According to TDEC, the property could have industrial and commercial uses, or it could hold multi-family residential units.

Keith said a former steam turbine plant on the site, where France-based Alstom had invested $300 million a decade ago to service the nuclear industry, is "an incredibly nice building."

"It has concrete walls 10 feet thick, all climate controls," he said.

Another older plant made tubing panels for boilers and power generation facilities. It's located closest to Cameron Harbor, which holds an array of new apartments, townhouses and condominiums, with more going up.

Also, that part of the Alstom site is near the planned extension of M.L. King Boulevard to a Tennessee Riverwalk trailhead.

According to the Hamilton County Assessor of Property's Office, the total value of the buildings and 90 acres is more than $56 million.

Helen Burns Sharp, founder of the citizens watchdog group Accountability for Taxpayer Money, said a sale is potentially good news if the buyer continues the Combustion and Alstom tradition of an employment site with well-paying jobs.
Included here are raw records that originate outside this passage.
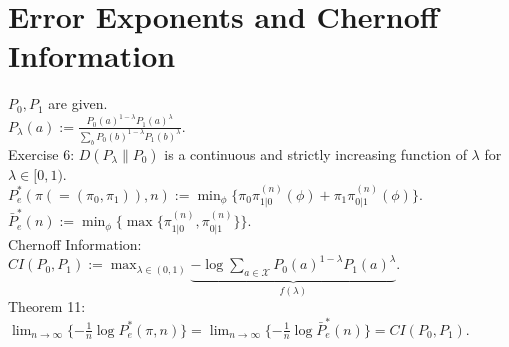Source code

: \section{Error Exponents and Chernoff Information}

$P_0, P_1$ are given.\\
$P_\lambda(a):=\frac{P_0(a)^{1-\lambda}P_1(a)^\lambda}{\sum_bP_0(b)^{1-\lambda}P_1(b)^\lambda}$.\\
Exercise 6: $D(P_\lambda\|P_0)$ is a continuous and strictly increasing function of $\lambda$ for $\lambda\in[0, 1)$.\\
$P^*_e(\pi(=(\pi_0, \pi_1)), n):=\min_\phi\{\pi_0\pi_{1|0}^{(n)}(\phi)+\pi_1\pi_{0|1}^{(n)}(\phi)\}$.\\
$\bar P^*_e(n):=\min_\phi\{\max\{\pi^{(n)}_{1|0}, \pi_{0|1}^{(n)}\}\}$.\\
Chernoff Information: $CI(P_0, P_1):=\max_{\lambda\in(0, 1)}\underbrace{-\log\sum_{a\in\mathcal{X}}P_0(a)^{1-\lambda}P_1(a)^\lambda}_{f(\lambda)}$.\\
Theorem 11: $\lim_{n\to\infty}\{-\frac1n\log P_e^*(\pi, n)\}=\lim_{n\to\infty}\{-\frac1n\log\bar P^*_e(n)\}=CI(P_0, P_1)$.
"The property is zoned industrial. We have very few industrial sites available in Hamilton County. It would be poor public policy to rezone this 90 acres for more apartments," she said. "We would not be surprised if local investors pressure our elected officials to rezone it to allow a continuation of the Cameron Harbor model."

Local investors are already set to benefit from the new tax increment financing district nearby related to the M.L. King extension, Sharp said.

"One wonders, given this very unusual new TIF, if the city and county will extend that TIF district to include this property," she said.

Part of the former Alstom manufacturing site that held one-time wind tower maker Aerisyn near the end of West Main Street and Riverfront Parkway was sold in 2015 to locally based Talon Office Opportunities GP.

Last year, Techniques Surfaces USA, which coats auto parts, firearms and industrial machinery, began leasing 35,000 square feet of that space.

Concerning the sale of the rest of the Alstom site, Charles Wood, Chattanooga Area Chamber of Commerce vice president for economic development, said last year that the property was put before a group of more than 50 site selection consultants and industrial companies.

"It's a very unique asset," Wood said.

He foresaw a potential institutional investor or group acquiring the site and leasing it to one, two or several entities.

In 2015, GE bought France-based Alstom's power operations and later announced it was closing the steam turbine manufacturing plant and two other adjacent facilities, cutting nearly 235 jobs in Chattanooga. GE said it planned to keep about 50 people in the city.

About 35 years ago, the manufacturing site, then owned by Combustion Engineering, had nearly 6,000 workers and was Chattanooga's largest employer making fossil fuel and nuclear steam generating equipment.

While the employee headcount fell sharply over the decades since, a revival was expected in 2007 when Alstom announced plans to build the $300 million plant to make new turbines for an expected renaissance of the nuclear industry.

However, shortly after the plant opened, an earthquake and tsunami hit Japan and its Fukushima nuclear plant in 2011.